*Task goal*. Print the following entries without any change.

##########

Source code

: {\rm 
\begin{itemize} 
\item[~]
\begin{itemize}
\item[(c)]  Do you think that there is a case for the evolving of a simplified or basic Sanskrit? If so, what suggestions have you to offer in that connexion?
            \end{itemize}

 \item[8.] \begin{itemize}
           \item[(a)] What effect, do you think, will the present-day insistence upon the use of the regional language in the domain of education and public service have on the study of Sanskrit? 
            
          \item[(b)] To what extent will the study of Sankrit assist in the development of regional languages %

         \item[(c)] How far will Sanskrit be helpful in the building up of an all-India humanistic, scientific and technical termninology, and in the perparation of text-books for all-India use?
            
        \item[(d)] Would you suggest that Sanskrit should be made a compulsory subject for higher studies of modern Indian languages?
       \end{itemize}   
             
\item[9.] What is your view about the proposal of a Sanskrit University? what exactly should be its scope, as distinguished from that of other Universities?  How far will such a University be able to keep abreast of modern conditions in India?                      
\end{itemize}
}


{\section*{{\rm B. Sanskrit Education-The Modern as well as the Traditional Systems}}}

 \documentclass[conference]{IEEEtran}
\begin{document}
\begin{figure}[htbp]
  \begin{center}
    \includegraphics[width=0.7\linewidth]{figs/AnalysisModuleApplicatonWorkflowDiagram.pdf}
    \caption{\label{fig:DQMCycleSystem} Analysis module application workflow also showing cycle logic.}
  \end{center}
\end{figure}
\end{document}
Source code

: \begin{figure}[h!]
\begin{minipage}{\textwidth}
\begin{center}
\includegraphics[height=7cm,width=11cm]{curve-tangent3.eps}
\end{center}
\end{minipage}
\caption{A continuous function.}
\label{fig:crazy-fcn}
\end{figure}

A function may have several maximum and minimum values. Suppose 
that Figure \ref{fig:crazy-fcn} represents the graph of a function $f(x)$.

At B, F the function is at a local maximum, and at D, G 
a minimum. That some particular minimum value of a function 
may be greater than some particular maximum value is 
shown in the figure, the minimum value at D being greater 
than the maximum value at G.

##########

*Solution to this task*.
Source code

: {\rm 
\begin{itemize} 
\item[~]
\begin{itemize}
\item[(c)]  Do you think that there is a case for the evolving of a simplified or basic Sanskrit? If so, what suggestions have you to offer in that connexion?
            \end{itemize}

 \item[8.] \begin{itemize}
           \item[(a)] What effect, do you think, will the present-day insistence upon the use of the regional language in the domain of education and public service have on the study of Sanskrit? 
            
          \item[(b)] To what extent will the study of Sankrit assist in the development of regional languages %

         \item[(c)] How far will Sanskrit be helpful in the building up of an all-India humanistic, scientific and technical termninology, and in the perparation of text-books for all-India use?
            
        \item[(d)] Would you suggest that Sanskrit should be made a compulsory subject for higher studies of modern Indian languages?
       \end{itemize}   
             
\item[9.] What is your view about the proposal of a Sanskrit University? what exactly should be its scope, as distinguished from that of other Universities?  How far will such a University be able to keep abreast of modern conditions in India?                      
\end{itemize}
}


{\section*{{\rm B. Sanskrit Education-The Modern as well as the Traditional Systems}}}

 \documentclass[conference]{IEEEtran}
\begin{document}
\begin{figure}[htbp]
  \begin{center}
    \includegraphics[width=0.7\linewidth]{figs/AnalysisModuleApplicatonWorkflowDiagram.pdf}
    \caption{\label{fig:DQMCycleSystem} Analysis module application workflow also showing cycle logic.}
  \end{center}
\end{figure}
\end{document}
Source code

: \begin{figure}[h!]
\begin{minipage}{\textwidth}
\begin{center}
\includegraphics[height=7cm,width=11cm]{curve-tangent3.eps}
\end{center}
\end{minipage}
\caption{A continuous function.}
\label{fig:crazy-fcn}
\end{figure}

A function may have several maximum and minimum values. Suppose 
that Figure \ref{fig:crazy-fcn} represents the graph of a function $f(x)$.

At B, F the function is at a local maximum, and at D, G 
a minimum. That some particular minimum value of a function 
may be greater than some particular maximum value is 
shown in the figure, the minimum value at D being greater 
than the maximum value at G.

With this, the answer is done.